Question

How to parallelize csaw pipeline?

0

Entering edit mode

4.6 years ago

jordi.planells ▴ 480

Hi all! I need your help. I am trying to implement a csaw pipeline with some ATAC-seq data. I have tried to use the windowCounts function with mclapply. It works smoothly, however I am facing some problems downstream. The main issue I am having is that the output of mclapply windowCounts is stored as a list (each element is the data computed for each of my .bam files) of RangedSummarizedExperiment. The problem comes when I try to use the function asDGEList from edgeR package, which is not taking lists as an input (see error below).

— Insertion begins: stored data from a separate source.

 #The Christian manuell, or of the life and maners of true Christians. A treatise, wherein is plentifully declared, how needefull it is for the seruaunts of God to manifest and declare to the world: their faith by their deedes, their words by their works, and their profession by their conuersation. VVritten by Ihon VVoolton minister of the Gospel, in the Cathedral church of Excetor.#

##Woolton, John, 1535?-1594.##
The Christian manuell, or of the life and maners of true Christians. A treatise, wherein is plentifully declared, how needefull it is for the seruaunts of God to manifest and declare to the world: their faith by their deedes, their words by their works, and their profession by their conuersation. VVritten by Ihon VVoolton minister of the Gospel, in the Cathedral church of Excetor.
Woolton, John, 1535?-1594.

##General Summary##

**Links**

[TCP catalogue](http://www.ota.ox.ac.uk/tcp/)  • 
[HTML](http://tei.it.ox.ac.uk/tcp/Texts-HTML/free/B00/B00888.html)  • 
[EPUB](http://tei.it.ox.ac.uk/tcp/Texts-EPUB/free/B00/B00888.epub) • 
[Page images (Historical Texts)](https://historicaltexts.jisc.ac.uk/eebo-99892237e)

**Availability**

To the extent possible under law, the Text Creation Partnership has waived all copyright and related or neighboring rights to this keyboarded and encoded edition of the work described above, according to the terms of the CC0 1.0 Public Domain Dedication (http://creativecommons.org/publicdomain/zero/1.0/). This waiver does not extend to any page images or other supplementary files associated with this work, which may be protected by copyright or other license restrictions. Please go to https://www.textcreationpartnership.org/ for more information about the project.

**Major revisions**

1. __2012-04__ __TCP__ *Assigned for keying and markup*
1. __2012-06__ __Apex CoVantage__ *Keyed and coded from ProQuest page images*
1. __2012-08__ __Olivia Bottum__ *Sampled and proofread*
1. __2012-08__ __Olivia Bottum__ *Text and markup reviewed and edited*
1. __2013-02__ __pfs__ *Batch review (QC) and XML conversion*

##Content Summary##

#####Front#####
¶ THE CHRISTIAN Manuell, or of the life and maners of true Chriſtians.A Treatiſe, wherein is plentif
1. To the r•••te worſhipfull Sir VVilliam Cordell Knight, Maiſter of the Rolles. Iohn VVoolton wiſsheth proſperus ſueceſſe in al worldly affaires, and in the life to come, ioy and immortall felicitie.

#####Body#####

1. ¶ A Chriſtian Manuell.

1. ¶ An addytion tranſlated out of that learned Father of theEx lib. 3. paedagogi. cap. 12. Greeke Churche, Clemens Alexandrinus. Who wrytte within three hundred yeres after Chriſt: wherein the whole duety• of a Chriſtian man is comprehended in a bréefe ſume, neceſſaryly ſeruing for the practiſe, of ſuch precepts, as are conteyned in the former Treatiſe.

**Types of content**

abundances = aveLogCPM(asDGEList(data50)) >= -1

Error in (function (classes, fdef, mtable)  : 
  unable to find an inherited method for function ‘asDGEList’ for signature ‘"list"’

data50[[1]]

class: RangedSummarizedExperiment 
dim: 1410524 1 
metadata(6): spacing width ... param final.ext
assays(1): counts
rownames: NULL
rowData names(0):
colnames: NULL
colData names(4): bam.files totals ext rlen

So here comes my question: Is there a way of using csaw parallelized without having lists as outputs?

Another solution would be to reduce all the RangedSummarizedExperiment elements into one. The issue here is that I have uneven number of rows, so I can't (or at least I don't know how) to do it.

Thank you before hand!

Have a great day,

Jordi

R csaw parallelization • 1.2k views

ADD COMMENT • link 4.6 years ago by jordi.planells ▴ 480

score 2 · Accepted Answer · 2020-04-22

Did you follow the csaw manual? It contains parallelization options. Don't use mclapply here. Page 14 of the manual: https://bioconductor.org/packages/3.10/workflows/vignettes/csawUsersGuide/inst/doc/csaw.pdf

Users can parallelize read counting and several other functions by setting the BPPARAM argument. This will load and process reads from multiple BAM files simultaneously. The number of workers and type of parallelization can be specified usingBiocParallelParam objects. By default, parallelization is turned off (i.e., set to aSerialParamobject) because it provides little benefit for small files or on systems with I/O bottleneck.

The idea is to have a single object where windows are rows and samples are columns. No need to do custom approaches, the authors have put together a comprehensive manual.